UAE construction industry set to pick up this year

Conclusions based on performance of some of region’s largest construction companies

?The UAE construction industry is starting to capture investors’ attention, according to industry analysts.

After a “dreadful third quarter”, Deutsche Bank expected the sector to pick up in the weeks ahead, based on seasonal increases in business.

“Overall, we expect the MENA contractors under our coverage to post an 18% quarter-on-quarter increase in earnings,” the bank’s analysts Nabil Ahmed and Athmane Benzerroug wrote in a report.

For its top pick Deutsche Bank singled out Drake & Scull International (DSI), which yesterday announced a two billion Saudi riyal deal with Saudi Aramco to help build the King Abdullah Petroleum Studies and Research Centre project in Riyadh.
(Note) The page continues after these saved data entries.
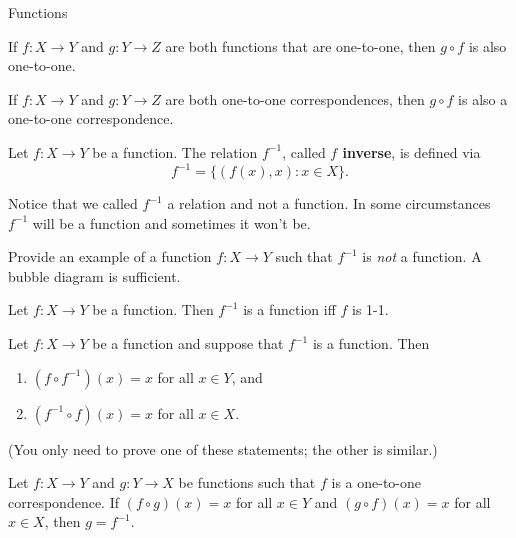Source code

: \begin{section}{Functions}
\begin{theorem}
If \(f:X\to Y\) and \(g:Y\to Z\) are both functions that are one-to-one, then \(g\circ f\) is also one-to-one.
\end{theorem}

\begin{corollary}
If \(f:X\to Y\) and \(g:Y\to Z\) are both one-to-one correspondences, then \(g\circ f\) is also a one-to-one correspondence.
\end{corollary}

\begin{definition}
Let \(f:X\to Y\) be a function.  The relation \(f^{-1}\), called \textbf{\(f\) inverse}, is defined via
\[
f^{-1}=\{(f(x),x):x\in X\}.
\]
\end{definition}

\begin{remark}
Notice that we called \(f^{-1}\) a relation and not a function.  In some circumstances \(f^{-1}\) will be a function and sometimes it won't be.
\end{remark}

\begin{exercise}
Provide an example of a function \(f:X\to Y\) such that \(f^{-1}\) is \emph{not} a function.  A bubble diagram is sufficient.
\end{exercise}

\begin{theorem}
Let \(f:X\to Y\) be a function.  Then \(f^{-1}\) is a function iff \(f\) is 1-1.
\end{theorem}

\begin{theorem}\label{thm:comp of inverses}
Let \(f:X\to Y\) be a function and suppose that \(f^{-1}\) is a function.  Then
\begin{enumerate}
\item \((f\circ f^{-1})(x)=x\) for all \(x\in Y\), and
\item \((f^{-1}\circ f)(x)=x\) for all \(x\in X\).
\end{enumerate}
(You only need to prove one of these statements; the other is similar.)
\end{theorem}

\begin{theorem}\label{thm:unique inverse}
Let \(f:X\to Y\) and \(g:Y\to X\) be functions such that \(f\) is a one-to-one correspondence.  If \((f\circ g)(x)=x\) for all \(x\in Y\) and \((g\circ f)(x)=x\) for all \(x\in X\), then \(g=f^{-1}\).
\end{theorem}


\end{section}
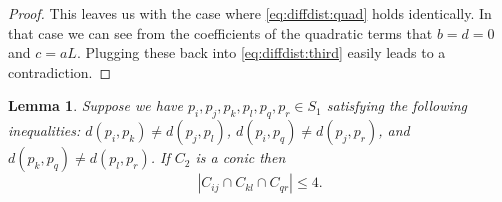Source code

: \documentclass[12pt]{article}
\newtheorem{lemma}[theorem]{Lemma}
\begin{document}
\begin{proof}
 This leaves us with the case where \eqref{eq:diffdist:quad} holds identically.
 In that case we can see from the coefficients of the quadratic terms that $b=d=0$ and $c=aL$.
 Plugging these back into \eqref{eq:diffdist:third} easily leads to a contradiction.
 \end{proof}

  
\begin{lemma}\label{lem:conic}
 Suppose we have $p_i,p_j,p_k,p_l,p_q,p_r\in S_1$ satisfying the following inequalities:
 $d(p_i, p_k) \neq d(p_j, p_l)$, 
 $d(p_i, p_q) \neq d(p_j, p_r)$, and 
 $d(p_k, p_q) \neq d(p_l, p_r)$.
 If $C_2$ is a conic then
 $$|C_{ij}\cap C_{kl} \cap C_{qr}| \leq 4.$$
\end{lemma} 
\end{document}
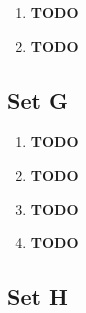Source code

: \documentclass{article}
\begin{document}
\begin{enumerate}
    \item \textbf{TODO}
    
    \item \textbf{TODO}
\end{enumerate}

\subsection{Set G}
\begin{enumerate}
    \item \textbf{TODO}
    \item \textbf{TODO}
    \item \textbf{TODO}
    \item \textbf{TODO}
\end{enumerate}

\subsection{Set H}
\end{document}
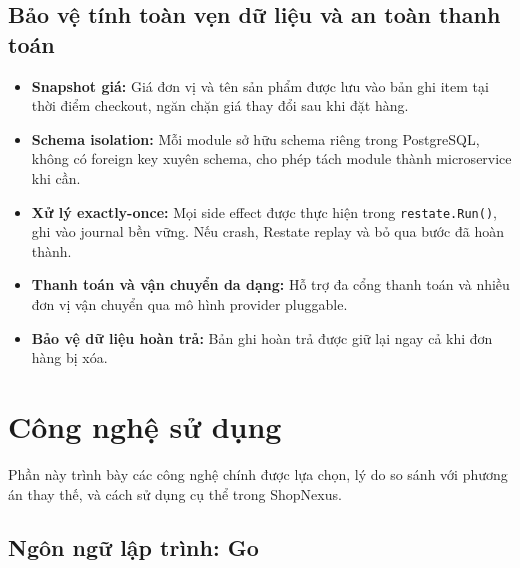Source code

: \subsection{Bảo vệ tính toàn vẹn dữ liệu và an toàn thanh toán}

\begin{itemize}
    \item \textbf{Snapshot giá:} Giá đơn vị và tên sản phẩm được lưu vào bản ghi item tại thời điểm checkout, ngăn chặn giá thay đổi sau khi đặt hàng.
    \item \textbf{Schema isolation:} Mỗi module sở hữu schema riêng trong PostgreSQL, không có foreign key xuyên schema, cho phép tách module thành microservice khi cần.
    \item \textbf{Xử lý exactly-once:} Mọi side effect được thực hiện trong \texttt{restate.Run()}, ghi vào journal bền vững. Nếu crash, Restate replay và bỏ qua bước đã hoàn thành.
    \item \textbf{Thanh toán và vận chuyển da dạng:} Hỗ trợ đa cổng thanh toán và nhiều đơn vị vận chuyển qua mô hình provider pluggable.
    \item \textbf{Bảo vệ dữ liệu hoàn trả:} Bản ghi hoàn trả được giữ lại ngay cả khi đơn hàng bị xóa.
\end{itemize}

\section{Công nghệ sử dụng}

Phần này trình bày các công nghệ chính được lựa chọn, lý do so sánh với phương án thay thế, và cách sử dụng cụ thể trong ShopNexus.

\subsection{Ngôn ngữ lập trình: Go}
Last year DSI won deals worth AED1.2 billion in Saudi Arabia and the company expects further business from its largest market in the region. Last month, DSI said it was bidding on AED 4 billion worth of projects in Qatar. Khaldoun Tabari, the DSI chief executive, said at the time the company was also planning to expand through acquisitions, according to reports in The National newspaper.

Deutsche Bank predicted Drake & Scull would post a 15% increase in its backlog in the coming quarter, and an estimated 7% for Arabtec Holding, the largest construction company in the UAE. Arabtec secured more than AED 2.6 billion in contracts last quarter, its best performance since the second quarter of 2009, Deutsche Bank estimated.

Last week Alembic HC Securities singled out Depa, the Dubai interior contractor, for an upgrade.

Its analyst Majed Azzam cited the company’s diversification away from Dubai, low exposure to payment delays and ability to cover many sectors as among the company’s positive attributes, continued the newspaper report.

Depa is 36% undervalued, according to Alembic but it downgraded DSI from “overweight” to “neutral”, saying “fierce competition and tight liquidity raise concerns about margin compression and working capital deterioration”. The company maintained a “neutral” rating on Arabtec.